▸ Exercise: Word-for-word transcription needed. Include every entry below but no pictures.

▸ Data in this exercise:
- Opening Delimiter -
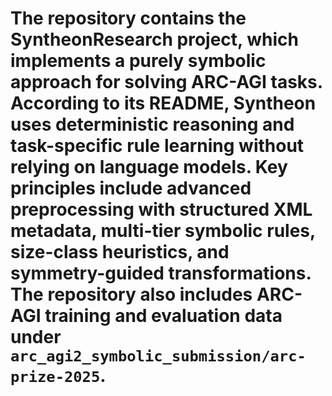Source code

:
The repository contains the **SyntheonResearch** project, which implements a purely
symbolic approach for solving ARC-AGI tasks. According to its README, Syntheon uses
deterministic reasoning and task-specific rule learning without relying on language
models. Key principles include advanced preprocessing with structured XML metadata,
multi-tier symbolic rules, size-class heuristics, and symmetry-guided transformations.
The repository also includes ARC-AGI training and evaluation data under
`arc_agi2_symbolic_submission/arc-prize-2025`.
=======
- Closing Delimiter -
▸ Response area:
Source code

:
The repository contains the **SyntheonResearch** project, which implements a purely
symbolic approach for solving ARC-AGI tasks. According to its README, Syntheon uses
deterministic reasoning and task-specific rule learning without relying on language
models. Key principles include advanced preprocessing with structured XML metadata,
multi-tier symbolic rules, size-class heuristics, and symmetry-guided transformations.
The repository also includes ARC-AGI training and evaluation data under
`arc_agi2_symbolic_submission/arc-prize-2025`.
=======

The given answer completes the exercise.